Each record that follows goes into your reply unchanged; the pictures do not.

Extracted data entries

'''

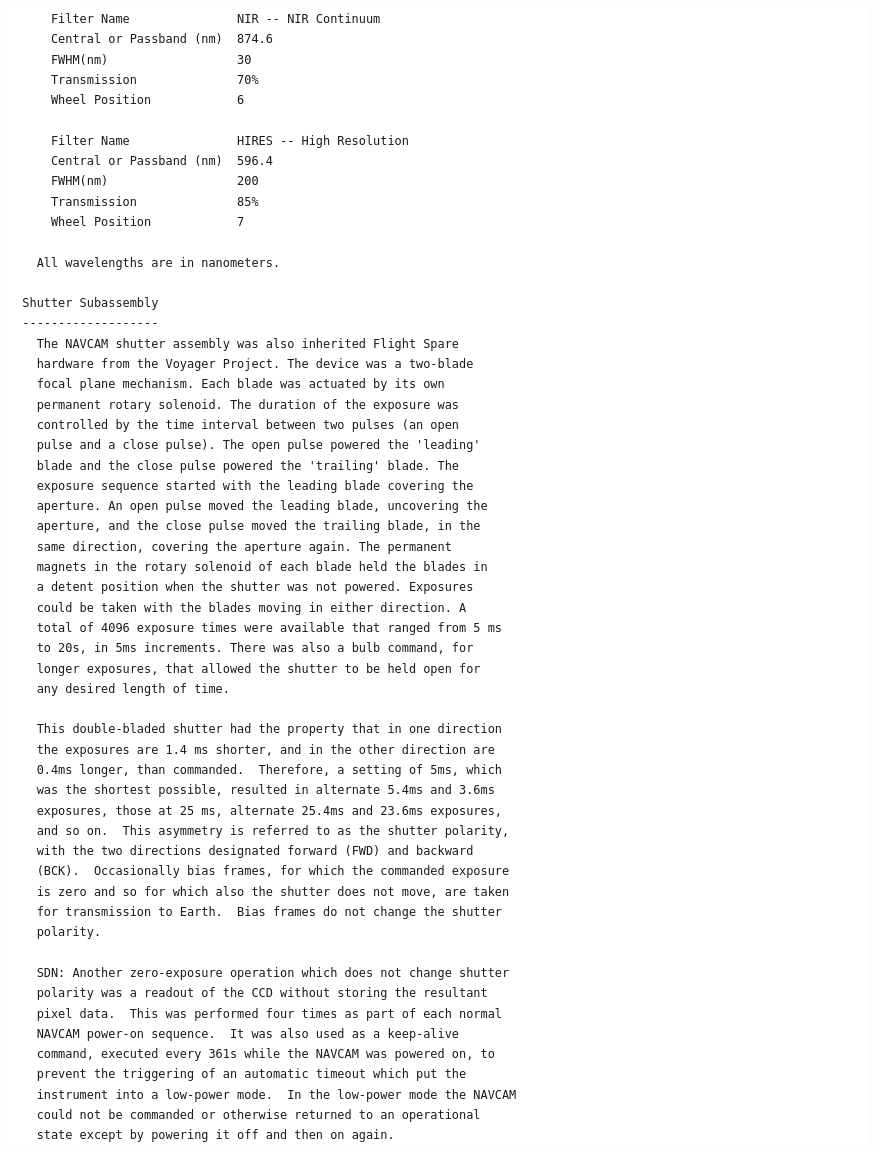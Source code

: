           Filter Name               NIR -- NIR Continuum
          Central or Passband (nm)  874.6
          FWHM(nm)                  30
          Transmission              70%
          Wheel Position            6
 
          Filter Name               HIRES -- High Resolution
          Central or Passband (nm)  596.4
          FWHM(nm)                  200
          Transmission              85%
          Wheel Position            7
 
        All wavelengths are in nanometers.
 
      Shutter Subassembly
      -------------------
        The NAVCAM shutter assembly was also inherited Flight Spare
        hardware from the Voyager Project. The device was a two-blade
        focal plane mechanism. Each blade was actuated by its own
        permanent rotary solenoid. The duration of the exposure was
        controlled by the time interval between two pulses (an open
        pulse and a close pulse). The open pulse powered the 'leading'
        blade and the close pulse powered the 'trailing' blade. The
        exposure sequence started with the leading blade covering the
        aperture. An open pulse moved the leading blade, uncovering the
        aperture, and the close pulse moved the trailing blade, in the
        same direction, covering the aperture again. The permanent
        magnets in the rotary solenoid of each blade held the blades in
        a detent position when the shutter was not powered. Exposures
        could be taken with the blades moving in either direction. A
        total of 4096 exposure times were available that ranged from 5 ms
        to 20s, in 5ms increments. There was also a bulb command, for
        longer exposures, that allowed the shutter to be held open for
        any desired length of time.
 
        This double-bladed shutter had the property that in one direction
        the exposures are 1.4 ms shorter, and in the other direction are
        0.4ms longer, than commanded.  Therefore, a setting of 5ms, which
        was the shortest possible, resulted in alternate 5.4ms and 3.6ms
        exposures, those at 25 ms, alternate 25.4ms and 23.6ms exposures,
        and so on.  This asymmetry is referred to as the shutter polarity,
        with the two directions designated forward (FWD) and backward
        (BCK).  Occasionally bias frames, for which the commanded exposure
        is zero and so for which also the shutter does not move, are taken
        for transmission to Earth.  Bias frames do not change the shutter
        polarity.
 
        SDN: Another zero-exposure operation which does not change shutter
        polarity was a readout of the CCD without storing the resultant
        pixel data.  This was performed four times as part of each normal
        NAVCAM power-on sequence.  It was also used as a keep-alive
        command, executed every 361s while the NAVCAM was powered on, to
        prevent the triggering of an automatic timeout which put the
        instrument into a low-power mode.  In the low-power mode the NAVCAM
        could not be commanded or otherwise returned to an operational
        state except by powering it off and then on again.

'''

Answer to the problem
Source code

:           Filter Name               NIR -- NIR Continuum
          Central or Passband (nm)  874.6
          FWHM(nm)                  30
          Transmission              70%
          Wheel Position            6
 
          Filter Name               HIRES -- High Resolution
          Central or Passband (nm)  596.4
          FWHM(nm)                  200
          Transmission              85%
          Wheel Position            7
 
        All wavelengths are in nanometers.
 
      Shutter Subassembly
      -------------------
        The NAVCAM shutter assembly was also inherited Flight Spare
        hardware from the Voyager Project. The device was a two-blade
        focal plane mechanism. Each blade was actuated by its own
        permanent rotary solenoid. The duration of the exposure was
        controlled by the time interval between two pulses (an open
        pulse and a close pulse). The open pulse powered the 'leading'
        blade and the close pulse powered the 'trailing' blade. The
        exposure sequence started with the leading blade covering the
        aperture. An open pulse moved the leading blade, uncovering the
        aperture, and the close pulse moved the trailing blade, in the
        same direction, covering the aperture again. The permanent
        magnets in the rotary solenoid of each blade held the blades in
        a detent position when the shutter was not powered. Exposures
        could be taken with the blades moving in either direction. A
        total of 4096 exposure times were available that ranged from 5 ms
        to 20s, in 5ms increments. There was also a bulb command, for
        longer exposures, that allowed the shutter to be held open for
        any desired length of time.
 
        This double-bladed shutter had the property that in one direction
        the exposures are 1.4 ms shorter, and in the other direction are
        0.4ms longer, than commanded.  Therefore, a setting of 5ms, which
        was the shortest possible, resulted in alternate 5.4ms and 3.6ms
        exposures, those at 25 ms, alternate 25.4ms and 23.6ms exposures,
        and so on.  This asymmetry is referred to as the shutter polarity,
        with the two directions designated forward (FWD) and backward
        (BCK).  Occasionally bias frames, for which the commanded exposure
        is zero and so for which also the shutter does not move, are taken
        for transmission to Earth.  Bias frames do not change the shutter
        polarity.
 
        SDN: Another zero-exposure operation which does not change shutter
        polarity was a readout of the CCD without storing the resultant
        pixel data.  This was performed four times as part of each normal
        NAVCAM power-on sequence.  It was also used as a keep-alive
        command, executed every 361s while the NAVCAM was powered on, to
        prevent the triggering of an automatic timeout which put the
        instrument into a low-power mode.  In the low-power mode the NAVCAM
        could not be commanded or otherwise returned to an operational
        state except by powering it off and then on again.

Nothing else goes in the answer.